Satya – Truth with Compassion – at the Prison Yoga Practice

I have referred to Yama and Niyama, the first two limbs of Yoga as the yogic ten commandments.  The first Yama is Ahimsa – non harming.  The second Yama is Satya.  Satya means telling the truth with compassion.  There is a saying that “the truth hurts.”  Satya requires us to do the compassionate thing with our speech.  Usually there seems to be a lack of complete understanding when I put this one in front of the group or a desire for very clear-cut guidelines.  When to tell the truth?  When to be compassionate?  When to be silent?  Do I say something untrue to be compassionate?
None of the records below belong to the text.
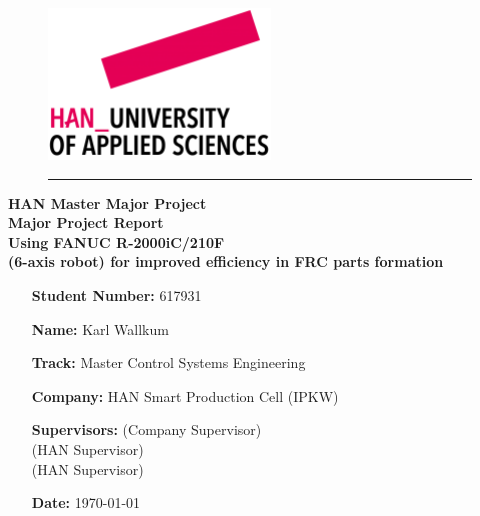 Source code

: \begin{titlepage}
	\begin{flushright}
	\begin{minipage}{\linewidth}
		\begin{figure}[H]
			\begin{flushright}
			\includegraphics[width=0.3\linewidth]{Images/HAN_new}
		\end{flushright}
		\hrule
		\end{figure}
	
		\begin{flushright}
			\large\textbf{ HAN Master Major Project}\\
			\vspace{20pt}
			\Huge\textbf{Major Project Report
			\\
			\vspace{10pt}
			Using FANUC R-2000iC/210F\\
			(6-axis robot) for improved efficiency in FRC parts formation }
		\end{flushright}
	
		\vspace{20pt}
		
		\begin{itemize}[leftmargin=4.5cm]
			\LARGE	
			\item[\textbf{Student Number:}] 617931		
			\item[\textbf{Name:}] Karl Wallkum 			
			\item[\textbf{Track:}] Master Control Systems Engineering
			\item[\textbf{Company:}]  HAN Smart Production Cell (IPKW)
			\item[\textbf{Supervisors:}]  \CompanySupervisor (Company Supervisor)\\ \HANSupervisor (HAN Supervisor)\\ \AdditionalSupervisor(HAN Supervisor)			
			\item[\textbf{Date:}] \today	
		\end{itemize}
	\end{minipage}
	\end{flushright}


\end{titlepage}
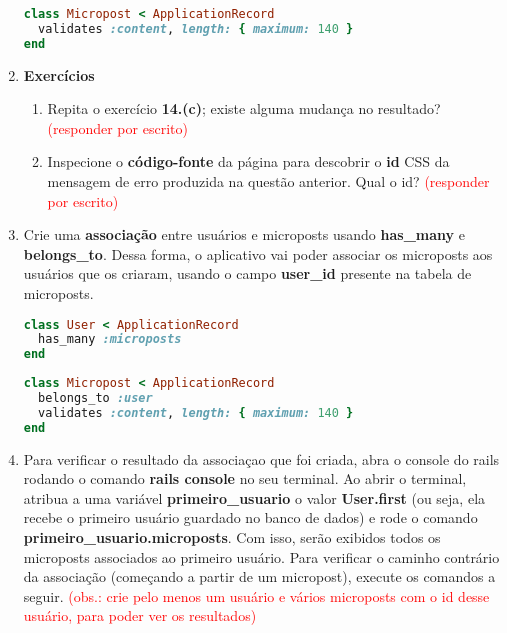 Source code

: \documentclass[a4paper,12pt]{article}
\begin{document}
\begin{enumerate}
    \begin{lstlisting}[language=Ruby, title=app/models/micropost.rb]
class Micropost < ApplicationRecord
  validates :content, length: { maximum: 140 }
end
    \end{lstlisting}

  \item \textbf{Exercícios}

    \begin{enumerate}
      \item Repita o exercício \textbf{14.(c)}; existe alguma mudança no resultado? \textcolor{red}{(responder por escrito)}
      \item Inspecione o \textbf{código-fonte} da página para descobrir o \textbf{id} CSS da mensagem de erro produzida na questão anterior. Qual o id? \textcolor{red}{(responder por escrito)}
    \end{enumerate}

  \item Crie uma \textbf{associação} entre usuários e microposts usando \textbf{has\_many} e \textbf{belongs\_to}. Dessa forma, o aplicativo vai poder associar os microposts aos usuários que os criaram, usando o campo \textbf{user\_id} presente na tabela de microposts.

    \begin{lstlisting}[language=Ruby, title=app/models/user.rb]
class User < ApplicationRecord
  has_many :microposts
end
    \end{lstlisting}

    \begin{lstlisting}[language=Ruby, title=app/models/micropost.rb]
class Micropost < ApplicationRecord
  belongs_to :user
  validates :content, length: { maximum: 140 }
end
    \end{lstlisting}

  \item Para verificar o resultado da associaçao que foi criada, abra o console do rails rodando o comando \textbf{rails console} no seu terminal. Ao abrir o terminal, atribua a uma variável \textbf{primeiro\_usuario} o valor \textbf{User.first} (ou seja, ela recebe o primeiro usuário guardado no banco de dados) e rode o comando \textbf{primeiro\_usuario.microposts}. Com isso, serão exibidos todos os microposts associados ao primeiro usuário. Para verificar o caminho contrário da associação (começando a partir de um micropost), execute os comandos a seguir. \textcolor{red}{(obs.: crie pelo menos um usuário e vários microposts com o id desse usuário, para poder ver os resultados)}


\end{enumerate}
\end{document}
Examples help.  I usually have one or two examples of how to share your opinion in a way that shows no compassion but why try hard to make examples when blatant unkindness is all over the news.  A New York Times dance critic recently wrote “Jenifer Ringer, as the Sugar Plum Fairy, looked as if she’d eaten one sugar plum too many.”  Alistair Macaulay was reviewing the New York City Ballet’s production of “The Nutcracker.”  No other information is needed to know that this is not compassionate speech.  A remark like this is not consistent with Satya.  The karmic consequences of this particular statement are still playing out as I write these words.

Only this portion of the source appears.